Terrace in transit

  • By Oscar Halpert Enterprise editor
  • Friday, December 21, 2007 3:20pm

MOUNTLAKE TERRACE

About 50 people, including Mayor Jerry Smith and other city officials, turned out on a cold and rainy Friday, Dec. 14, for the groundbreaking of this city’s first parking garage, to be built by Community Transit, the agency that got its start here 31 years ago.

The four-story, five-level garage will occupy the lower portion of the transit agency’s Park &Ride lot when it opens in early 2009. Once open, the garage and Park &Ride will be known by a new name: the Mountlake Terrace Transit Center.

The Park &Ride site off 236th Street Southwest at I-5 will remain closed until the garage is finished. In the interim, bus riders can use spaces set aside off of 56th Avenue West downtown.

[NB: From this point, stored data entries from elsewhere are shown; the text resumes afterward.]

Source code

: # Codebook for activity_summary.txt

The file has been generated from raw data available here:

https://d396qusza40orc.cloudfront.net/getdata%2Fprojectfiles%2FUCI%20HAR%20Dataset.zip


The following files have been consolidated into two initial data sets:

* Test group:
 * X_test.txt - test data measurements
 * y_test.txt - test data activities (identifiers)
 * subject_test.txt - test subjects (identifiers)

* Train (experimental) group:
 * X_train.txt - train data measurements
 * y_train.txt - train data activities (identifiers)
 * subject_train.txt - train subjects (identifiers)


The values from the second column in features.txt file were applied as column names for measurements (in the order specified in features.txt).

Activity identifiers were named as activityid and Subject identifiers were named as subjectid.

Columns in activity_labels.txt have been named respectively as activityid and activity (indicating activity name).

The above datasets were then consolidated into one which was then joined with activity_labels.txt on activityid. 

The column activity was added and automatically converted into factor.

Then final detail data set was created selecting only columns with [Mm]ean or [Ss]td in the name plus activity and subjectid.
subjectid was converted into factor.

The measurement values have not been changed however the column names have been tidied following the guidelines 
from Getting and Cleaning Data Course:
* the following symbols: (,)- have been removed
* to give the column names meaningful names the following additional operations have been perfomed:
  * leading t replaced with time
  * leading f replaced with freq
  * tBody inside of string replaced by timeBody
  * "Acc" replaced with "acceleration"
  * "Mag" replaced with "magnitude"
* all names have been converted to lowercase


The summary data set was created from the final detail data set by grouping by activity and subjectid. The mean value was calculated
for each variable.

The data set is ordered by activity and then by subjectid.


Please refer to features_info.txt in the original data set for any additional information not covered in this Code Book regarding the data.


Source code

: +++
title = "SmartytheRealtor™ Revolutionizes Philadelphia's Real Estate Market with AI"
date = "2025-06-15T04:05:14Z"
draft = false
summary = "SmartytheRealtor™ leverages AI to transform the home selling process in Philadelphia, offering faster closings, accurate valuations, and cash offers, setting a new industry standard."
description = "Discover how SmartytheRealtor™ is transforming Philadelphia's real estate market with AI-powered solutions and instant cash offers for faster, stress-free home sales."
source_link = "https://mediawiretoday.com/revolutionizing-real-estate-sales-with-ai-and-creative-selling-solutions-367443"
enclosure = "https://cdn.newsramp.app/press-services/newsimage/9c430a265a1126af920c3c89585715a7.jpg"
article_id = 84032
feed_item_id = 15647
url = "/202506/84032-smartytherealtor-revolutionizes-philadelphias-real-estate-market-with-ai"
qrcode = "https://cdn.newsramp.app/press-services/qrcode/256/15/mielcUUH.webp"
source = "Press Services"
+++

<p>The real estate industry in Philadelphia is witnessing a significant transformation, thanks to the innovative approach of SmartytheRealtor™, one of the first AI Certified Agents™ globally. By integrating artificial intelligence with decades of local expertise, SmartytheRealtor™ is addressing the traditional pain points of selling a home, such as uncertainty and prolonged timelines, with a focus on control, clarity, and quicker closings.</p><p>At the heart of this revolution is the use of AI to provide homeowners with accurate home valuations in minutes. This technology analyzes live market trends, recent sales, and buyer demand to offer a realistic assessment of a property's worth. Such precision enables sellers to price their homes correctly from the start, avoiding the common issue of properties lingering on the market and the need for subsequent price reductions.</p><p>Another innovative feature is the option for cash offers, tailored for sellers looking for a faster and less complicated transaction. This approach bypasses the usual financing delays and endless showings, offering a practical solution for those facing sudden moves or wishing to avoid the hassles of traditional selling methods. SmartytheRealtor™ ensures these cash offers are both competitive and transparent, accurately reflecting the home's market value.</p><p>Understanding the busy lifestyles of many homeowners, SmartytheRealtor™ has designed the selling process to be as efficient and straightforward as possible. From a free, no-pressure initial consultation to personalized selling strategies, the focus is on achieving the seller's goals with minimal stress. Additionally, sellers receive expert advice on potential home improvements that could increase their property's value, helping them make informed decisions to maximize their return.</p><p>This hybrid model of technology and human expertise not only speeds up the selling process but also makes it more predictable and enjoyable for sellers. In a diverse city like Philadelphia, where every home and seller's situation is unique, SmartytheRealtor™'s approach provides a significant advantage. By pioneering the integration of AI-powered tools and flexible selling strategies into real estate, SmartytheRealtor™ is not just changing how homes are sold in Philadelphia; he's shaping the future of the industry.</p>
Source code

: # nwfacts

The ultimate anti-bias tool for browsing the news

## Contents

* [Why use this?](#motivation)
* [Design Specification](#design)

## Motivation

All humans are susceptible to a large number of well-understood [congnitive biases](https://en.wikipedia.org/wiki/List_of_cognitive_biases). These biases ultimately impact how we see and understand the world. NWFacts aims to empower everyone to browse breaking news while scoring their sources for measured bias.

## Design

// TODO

“We know it will be a challenge to use the interim lot,” Community Transit CEO Joyce Eleanor told a crowd gathered under a tent. “Your patience will be rewarded with a new garage in about a year.”

The new facility will more than double the existing capacity of 390, with the garage adding 685 parking spaces and a new, adjacent surface lot adding another 205 for a total of 890.

“The need for parking spaces is going to more than double over the next decade,” Eleanor said, adding that with a decreasing pool of available vacant land, “we have been forced to build up rather than building out.”

First District Congressman Jay Inslee, D-Bainbridge Island, called the planned garage a “great gift from Community Transit to the people of my district,” and said there’s something in it for everyone, including non-bus riders.

“If you drive a car and don’t ride the bus, it’s helping you because it just removed 200,000 cars a year from the freeway,” Inslee said. “The people in my district are as far-sighted as any community in the United States.”

Mountlake Terrace Mayor Jerry Smith urged the audience to “keep an eye on Mountlake Terrace” in the coming years. “We’re going to be better than Edmonds or Lynnwood,” he said.

Outgoing Edmonds Councilman Richard Marin, a Sound Transit Board member, said the coming transit center is a “huge thing” for Mountlake Terrace.

“The way we’ve spread out, we don’t have the option of having a bus that goes through your neighborhood,” he said. So “hubs” like the transit center are crucial, he added.

“I will be one of the first people who will come out and use it,” he said.

Sound Transit’s Board recently approved $959,000 toward creation of a “flyover” stop that will serve that agency’s regional express buses along I-5.

Marin said the flyover stop, which will take about a year to build once the garage is finished, is in the design phase and over budget. Currently, none of Sound Transit’s regional express – or ST – buses stop in Mountlake Terrace.

Shane Hope, Mountlake Terrace’s planning director, said the coming transit center and its added parking will “free up the neighborhoods and other areas and makes a really cool entry into the city.”